→ Task details
Restate, exactly as written, the entries below from the line that holds "Core Resource (Deployment)" through the line that holds "i < optionsGroup.options.Count;". Pictures are not part of the copy.

→ Source records
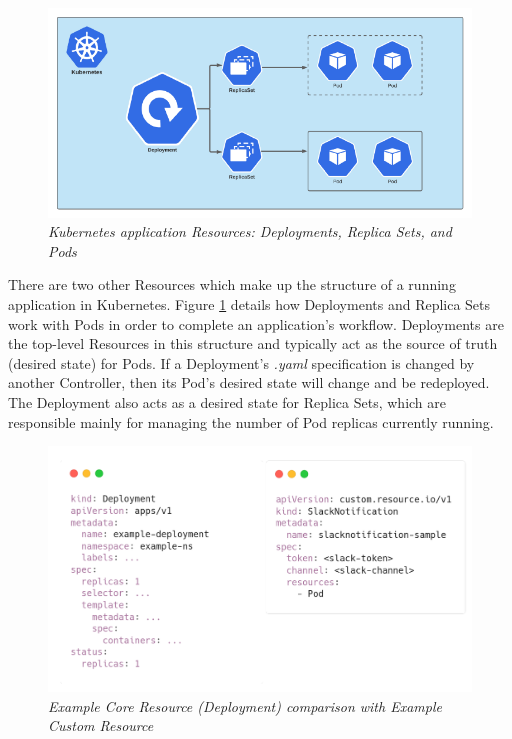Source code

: \documentclass{article}
\begin{document}
\begin{figure}[H]
    \centering
    \includegraphics[width=160mm]{tech/resource-struct.png}
    \caption{\emph{Kubernetes application Resources: Deployments, Replica Sets, and Pods}}
    \label{resource-struct}
\end{figure}

There are two other Resources which make up the structure of a running application in Kubernetes. Figure \ref{resource-struct} \cite{k8s-rolling} details how Deployments and Replica Sets work with Pods in order to complete an application's workflow. Deployments are the top-level Resources in this structure and typically act as the source of truth (desired state) for Pods. If a Deployment's \emph{.yaml} specification is changed by another Controller, then its Pod's desired state will change and be redeployed. The Deployment also acts as a desired state for Replica Sets, which are responsible mainly for managing the number of Pod replicas currently running. 

\begin{figure}[H]
    \centering
    \includegraphics[width=125mm]{tech/core-cr.png}
    \caption{\emph{Example Core Resource (Deployment) comparison with Example Custom Resource}}
    \label{core-cr}
\end{figure}
\end{document}
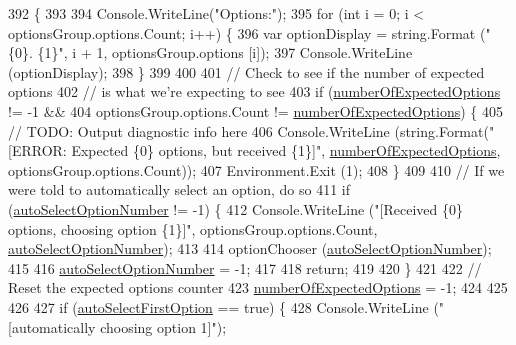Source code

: \begin{DoxyCode}
392             \{
393 
394                 Console.WriteLine(\textcolor{stringliteral}{"Options:"});
395                 \textcolor{keywordflow}{for} (\textcolor{keywordtype}{int} i = 0; i < optionsGroup.options.Count; i++) \{
396                     var optionDisplay = string.Format (\textcolor{stringliteral}{"\{0\}. \{1\}"}, i + 1, optionsGroup.options [i]);
397                     Console.WriteLine (optionDisplay);
398                 \}
399 
400 
401                 \textcolor{comment}{// Check to see if the number of expected options}
402                 \textcolor{comment}{// is what we're expecting to see}
403                 \textcolor{keywordflow}{if} (\hyperlink{a00030_a2e17937195ecd64d5d867d958c45d2c3}{numberOfExpectedOptions} != -1 &&
404                     optionsGroup.options.Count != \hyperlink{a00030_a2e17937195ecd64d5d867d958c45d2c3}{numberOfExpectedOptions}) \{
405                     \textcolor{comment}{// TODO: Output diagnostic info here}
406                     Console.WriteLine (string.Format(\textcolor{stringliteral}{"[ERROR: Expected \{0\} options, but received \{1\}]"}, 
      \hyperlink{a00030_a2e17937195ecd64d5d867d958c45d2c3}{numberOfExpectedOptions}, optionsGroup.options.Count));
407                     Environment.Exit (1);
408                 \}
409 
410                 \textcolor{comment}{// If we were told to automatically select an option, do so}
411                 \textcolor{keywordflow}{if} (\hyperlink{a00030_a34886671e91a1bf3fc225eeb67baced1}{autoSelectOptionNumber} != -1) \{
412                     Console.WriteLine (\textcolor{stringliteral}{"[Received \{0\} options, choosing option \{1\}]"}, 
      optionsGroup.options.Count, \hyperlink{a00030_a34886671e91a1bf3fc225eeb67baced1}{autoSelectOptionNumber});
413 
414                     optionChooser (\hyperlink{a00030_a34886671e91a1bf3fc225eeb67baced1}{autoSelectOptionNumber});
415 
416                     \hyperlink{a00030_a34886671e91a1bf3fc225eeb67baced1}{autoSelectOptionNumber} = -1;
417 
418                     \textcolor{keywordflow}{return};
419 
420                 \}
421 
422                 \textcolor{comment}{// Reset the expected options counter}
423                 \hyperlink{a00030_a2e17937195ecd64d5d867d958c45d2c3}{numberOfExpectedOptions} = -1;
424 
425 
426 
427                 \textcolor{keywordflow}{if} (\hyperlink{a00030_a09a552ee9ff58cb3c995f8ecba1592b6}{autoSelectFirstOption} == \textcolor{keyword}{true}) \{
428                     Console.WriteLine (\textcolor{stringliteral}{"[automatically choosing option 1]"});

\end{DoxyCode}
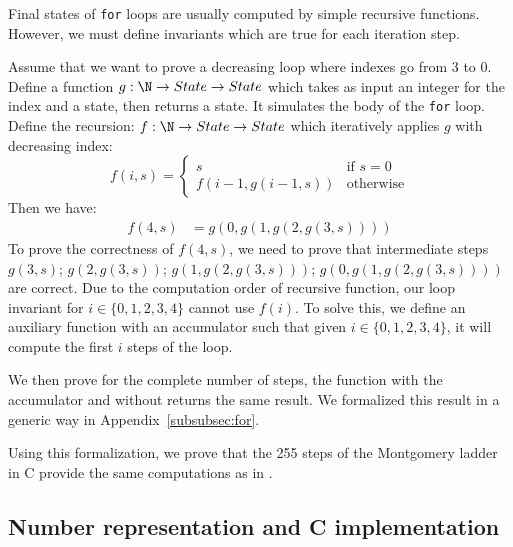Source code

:Final states of \texttt{for} loops are usually computed by simple recursive functions.
However, we must define invariants which are true for each iteration step.

Assume that we want to prove a decreasing loop where indexes go from 3 to 0.
Define a function $g : \N \rightarrow State  \rightarrow State $ which takes as
input an integer for the index and a state, then returns a state.
It simulates the body of the \texttt{for} loop.
Define the recursion: $f : \N \rightarrow State \rightarrow State $ which
iteratively applies $g$ with decreasing index:
\begin{equation*}
  f ( i , s ) =
  \begin{cases}
  s & \text{if } s = 0 \\
  f( i - 1 , g ( i - 1  , s )) & \text{otherwise}
  \end{cases}
\end{equation*}
Then we have:
\begin{align*}
  f(4,s) &= g(0,g(1,g(2,g(3,s))))
\end{align*}
To prove the correctness of $f(4,s)$, we need to prove that intermediate steps
$g(3,s)$; $g(2,g(3,s))$; $g(1,g(2,g(3,s)))$; $g(0,g(1,g(2,g(3,s))))$ are correct.
Due to the computation order of recursive function, our loop invariant for
$i\in\{0,1,2,3,4\}$ cannot use $f(i)$.
To solve this, we define an auxiliary function with an accumulator such that
given $i\in\{0,1,2,3,4\}$, it will compute the first $i$ steps of the loop.

We then prove for the complete number of steps, the function with the accumulator
and without returns the same result.
We formalized this result in a generic way in Appendix~\ref{subsubsec:for}.

Using this formalization, we prove that the 255 steps of the Montgomery ladder
in C provide the same computations as in .





\subsection{Number representation and C implementation}
\label{subsec:num-repr-rfc}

→ Exercise output
    \caption{\emph{Example Core Resource (Deployment) comparison with Example Custom Resource}}
    \label{core-cr}
\end{figure}
\end{document}
Source code

: \begin{DoxyCode}
392             \{
393 
394                 Console.WriteLine(\textcolor{stringliteral}{"Options:"});
395                 \textcolor{keywordflow}{for} (\textcolor{keywordtype}{int} i = 0; i < optionsGroup.options.Count; i++) \{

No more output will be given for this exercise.